Know any Israeli Accountants? Just One Condition…

In the spirit of “aliyah adventures,” I record here a transcript of a conversation I had this afternoon with an accountant in Jerusalem:

“Hello, this is Avrum, returning your call. You left a message at our firm this morning?”

“Yes, thanks for getting back to me. I am looking for an accountant who can assist me with my Israeli tax return. I was wondering if you could help.”

“Yes, absolutely, we can help. Do you need help with a US return, or Israeli?”

“Israeli only. I have an accountant in the States.”

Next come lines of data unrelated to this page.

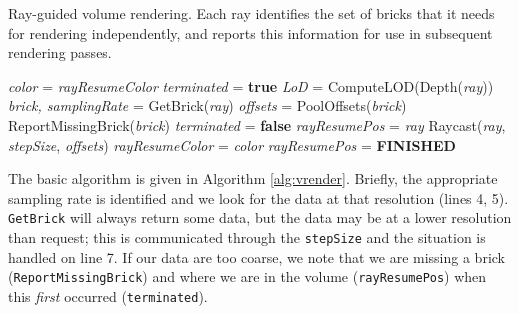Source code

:\begin{algorithm}
  \caption{Ray-guided volume rendering.  Each ray identifies the
  set of bricks that it needs for rendering independently, and
  reports this information for use in subsequent rendering passes.}
  \label{alg:vrender}
  \begin{algorithmic}[1]
  \State \textit{color} = \textit{rayResumeColor}
  \State \textit{terminated} = \textbf{true} 
  \Repeat
    \State \textit{LoD} = ComputeLOD(Depth(\textit{ray}))
    \State \textit{brick, samplingRate} = GetBrick(\textit{ray})
    \State \textit{offsets} = PoolOffsets(\textit{brick})
      \State ReportMissingBrick(\textit{brick})
       
        \State \textit{terminated} = \textbf{false}
        \State \textit{rayResumePos} = \textit{ray}
      \EndIf
    \EndIf
    \State Raycast(\textit{ray}, \textit{stepSize}, \textit{offsets})
  \State \textit{rayResumeColor} = \textit{color}
    \State \textit{rayResumePos} = \textbf{FINISHED}
  \EndIf
  \end{algorithmic}
\end{algorithm}

The basic algorithm is given in Algorithm \ref{alg:vrender}.  Briefly, the
appropriate sampling rate is identified and we look for the data at
that resolution (lines 4, 5).
\texttt{GetBrick} will always return some data, but the data may be at
a lower resolution than request; this is
communicated through the \texttt{stepSize} and the situation is handled
on line 7.  If our data are too coarse, we note that we are missing a
brick (\texttt{ReportMissingBrick}) and where we are in the volume
(\texttt{rayResumePos}) when
this \emph{first} occurred (\texttt{terminated}).



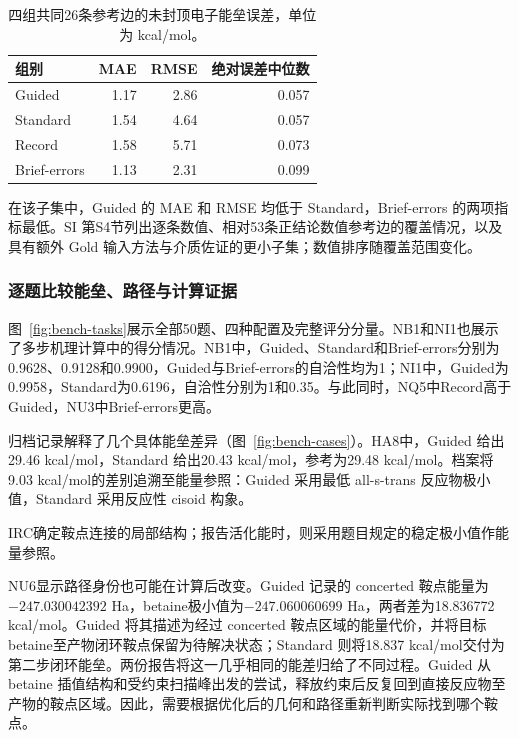 \begin{table}[tbp]
\centering\small
\caption{四组共同26条参考边的未封顶电子能垒误差，单位为 kcal/mol。}
\label{tab:uncapped-barrier-errors}
\begin{tabular}{lrrr}
\toprule
组别 & MAE & RMSE & 绝对误差中位数 \\
\midrule
Guided & 1.17 & 2.86 & 0.057 \\
Standard & 1.54 & 4.64 & 0.057 \\
Record & 1.58 & 5.71 & 0.073 \\
Brief-errors & 1.13 & 2.31 & 0.099 \\
\bottomrule
\end{tabular}
\end{table}

在该子集中，Guided 的 MAE 和 RMSE 均低于 Standard，Brief-errors 的两项指标最低。SI 第S4节列出逐条数值、相对53条正结论数值参考边的覆盖情况，以及具有额外 Gold 输入方法与介质佐证的更小子集；数值排序随覆盖范围变化。

\subsubsection{逐题比较能垒、路径与计算证据}

图~\ref{fig:bench-tasks}展示全部50题、四种配置及完整评分分量。NB1和NI1也展示了多步机理计算中的得分情况。NB1中，Guided、Standard和Brief-errors分别为0.9628、0.9128和0.9900，Guided与Brief-errors的自洽性均为1；NI1中，Guided为0.9958，Standard为0.6196，自洽性分别为1和0.35。与此同时，NQ5中Record高于Guided，NU3中Brief-errors更高。

归档记录解释了几个具体能垒差异（图~\ref{fig:bench-cases}）。HA8中，Guided 给出29.46 kcal/mol，Standard 给出20.43 kcal/mol，参考为29.48 kcal/mol。档案将9.03 kcal/mol的差别追溯至能量参照：Guided 采用最低 all-s-trans 反应物极小值，Standard 采用反应性 cisoid 构象。

IRC确定鞍点连接的局部结构；报告活化能时，则采用题目规定的稳定极小值作能量参照。

NU6显示路径身份也可能在计算后改变。Guided 记录的 concerted 鞍点能量为$-247.030042392$ Ha，betaine极小值为$-247.060060699$ Ha，两者差为18.836772 kcal/mol。Guided 将其描述为经过 concerted 鞍点区域的能量代价，并将目标 betaine至产物闭环鞍点保留为待解决状态；Standard 则将18.837 kcal/mol交付为第二步闭环能垒。两份报告将这一几乎相同的能差归给了不同过程。Guided 从 betaine 插值结构和受约束扫描峰出发的尝试，释放约束后反复回到直接反应物至产物的鞍点区域。因此，需要根据优化后的几何和路径重新判断实际找到哪个鞍点。

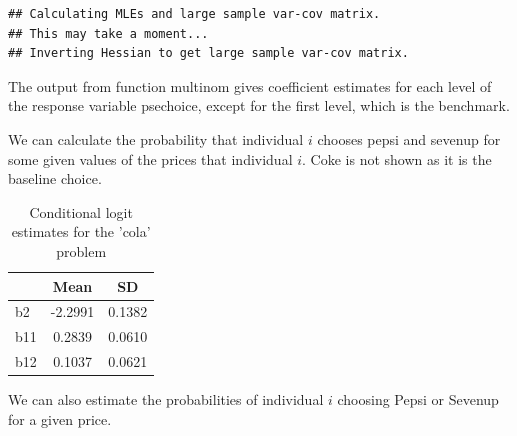 \documentclass[]{book}
\newenvironment{Shaded}{\begin{snugshade}}{\end{snugshade}}
\newcommand{\DataTypeTok}[1]{\textcolor[rgb]{0.13,0.29,0.53}{#1}}
\newcommand{\DecValTok}[1]{\textcolor[rgb]{0.00,0.00,0.81}{#1}}
\newcommand{\KeywordTok}[1]{\textcolor[rgb]{0.13,0.29,0.53}{\textbf{#1}}}
\newcommand{\NormalTok}[1]{#1}
\newcommand{\OperatorTok}[1]{\textcolor[rgb]{0.81,0.36,0.00}{\textbf{#1}}}
\newcommand{\StringTok}[1]{\textcolor[rgb]{0.31,0.60,0.02}{#1}}
\begin{document}
\begin{verbatim}
## Calculating MLEs and large sample var-cov matrix.
## This may take a moment...
## Inverting Hessian to get large sample var-cov matrix.
\end{verbatim}

The output from function multinom gives coefficient estimates for each level of the response variable psechoice, except for the first level, which is the benchmark.

We can calculate the probability that individual \(i\) chooses pepsi and sevenup for some given values of the prices that individual \(i\). Coke is not shown as it is the baseline choice.

\begin{Shaded}
\end{Shaded}

\begin{table}[t]

\caption{\label{tab:unnamed-chunk-159}Conditional logit estimates for the 'cola' problem}
\centering
\begin{tabular}{l|c|c}
\hline
  & Mean & SD\\
\hline
b2 & -2.2991 & 0.1382\\
\hline
b11 & 0.2839 & 0.0610\\
\hline
b12 & 0.1037 & 0.0621\\
\hline
\end{tabular}
\end{table}

We can also estimate the probabilities of individual \(i\) choosing Pepsi or Sevenup for a given price.
\end{document}
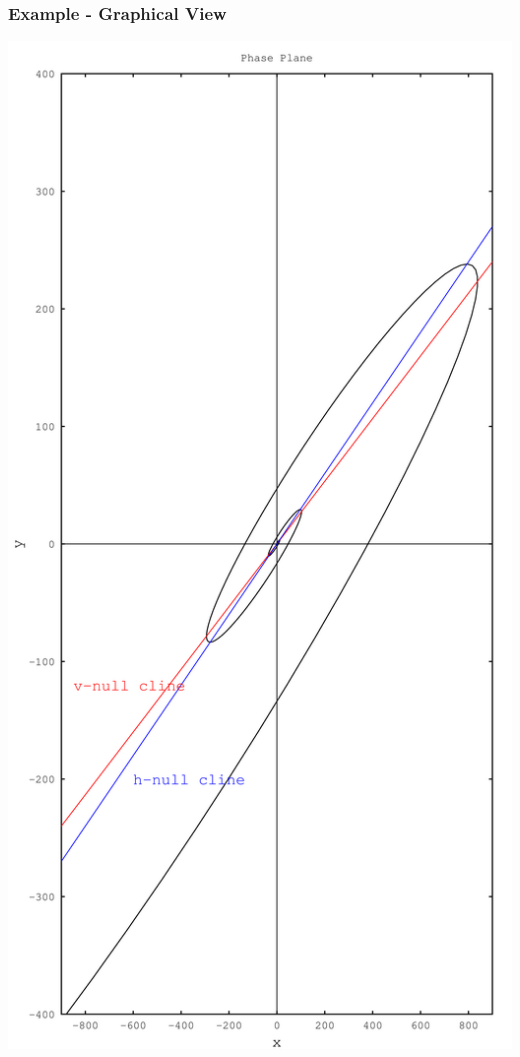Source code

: \begin{frame}
  \frametitle{Example - Graphical View}

  \centerline{\includegraphics[scale=0.15]{img/complexPhaseNullClines}}  

\end{frame}


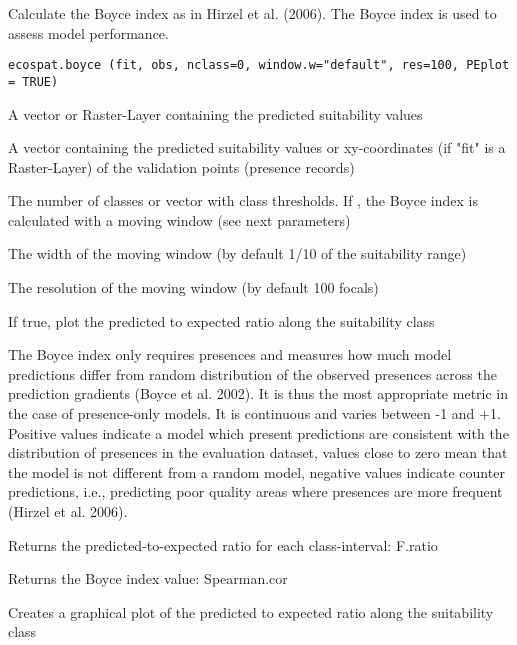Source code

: \documentclass[a4paper]{book}
\begin{document}
%
\begin{Description}\relax
Calculate the Boyce index as in Hirzel et al. (2006). The Boyce index is used to assess model performance.
\end{Description}
%
\begin{Usage}
\begin{verbatim}
ecospat.boyce (fit, obs, nclass=0, window.w="default", res=100, PEplot = TRUE)
\end{verbatim}
\end{Usage}
%
\begin{Arguments}
\begin{ldescription}
\item[\code{fit}] A vector or Raster-Layer containing the predicted suitability values
\item[\code{obs}] A vector containing the predicted suitability values or xy-coordinates (if "fit" is a Raster-Layer) of the validation points (presence records)
\item[\code{nclass}] The number of classes or vector with class thresholds. If , the Boyce index is calculated with a moving window (see next parameters)
\item[\code{window.w}] The width of the moving window (by default 1/10 of the suitability range)
\item[\code{res}] The resolution of the moving window (by default 100 focals)
\item[\code{PEplot}] If true, plot the predicted to expected ratio along the suitability class
\end{ldescription}
\end{Arguments}
%
\begin{Details}\relax
The Boyce index only requires presences and measures how much model predictions differ from random distribution of the observed presences across the prediction gradients (Boyce et al. 2002). It is thus the most appropriate metric in the case of presence-only models. It is continuous and varies between -1 and +1. Positive values indicate a model which present predictions are consistent with the distribution of presences in the evaluation dataset, values close to zero mean that the model is not different from a random model, negative values indicate counter predictions, i.e., predicting poor quality areas where presences are more frequent (Hirzel et al. 2006).
\end{Details}
%
\begin{Value}
Returns the predicted-to-expected ratio for each class-interval: F.ratio

Returns the Boyce index value: Spearman.cor

Creates a graphical plot of the predicted to expected ratio along the suitability class
\end{Value}
\end{document}
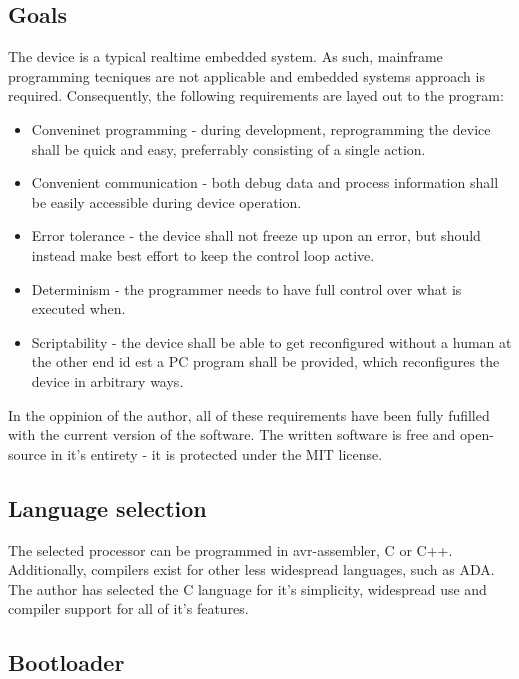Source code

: \subsection{Goals}
The device is a typical realtime embedded system.
As such, mainframe programming tecniques are not applicable and embedded systems approach is required.
Consequently, the following requirements are layed out to the program:
\begin{itemize}
\item{Conveninet programming - during development, reprogramming the device shall be quick and easy, preferrably consisting of a single action.}
\item{Convenient communication - both debug data and process information shall be easily accessible during device operation.}
\item{Error tolerance - the device shall not freeze up upon an error, but should instead make best effort to keep the control loop active.}
\item{Determinism - the programmer needs to have full control over what is executed when.}
\item{Scriptability - the device shall be able to get reconfigured without a human at the other end id est a PC program shall be provided, which reconfigures the device in arbitrary ways.}
\end{itemize}
In the oppinion of the author, all of these requirements have been fully fufilled with the current version of the software.
The written software is free and open-source in it's entirety - it is protected under the MIT license.

\subsection{Language selection}
The selected processor can be programmed in avr-assembler, C or C++.
Additionally, compilers exist for other less widespread languages, such as ADA.
The author has selected the C language for it's simplicity, widespread use and compiler support for all of it's features.

\subsection{Bootloader}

“Are you sure you don’t need US?”

“Yes.”

“OK. What do you do?”

“Well, I have a few jobs. I work for an Israeli company, but I also freelance as a writer and editor. Oh, and I sort of wrote a book this year – though not a ‘real’ book.”

“What company do you work for here?”

“A literary agency.”

“Do you represent writers in Israel?”

“Um, no, just writers abroad. We sell their translation rights.”

“Oh, I see. And what kind of things do you write?”

“Oh, it matters? OK. Mostly about Jewish things – about how learning Talmud intersects with my daily life.”

“I see. What is your marital status?”

“I’m divorced.”

“When did you get divorced?”

“Two years ago.”

“I see. Well, I don’t do Israeli tax returns –”

“What? You mean—”

“No, but my associate does. You should talk to him.”

“He is American? Or Israeli?”

“He’s like me. American-born, but made aliyah twenty years ago. His kids are Israeli, like mine. So you can talk to him. But you should know that I’m actually a writer, so we have a lot in common.”

“Um, yes.”

“I write for the Wellington Hills Online Journal – have you heard of it? I have a weekly column. I can give you the link. Do you have a pen and paper to jot it down?”

“Yes. No. Sorry?”

“You see, I think you might want to represent my screenplay. I could pay you an hourly rate, say. How much do you charge?”

“Um, no, I don’t represent writers – well, perhaps I should just call your colleague. What is his name?”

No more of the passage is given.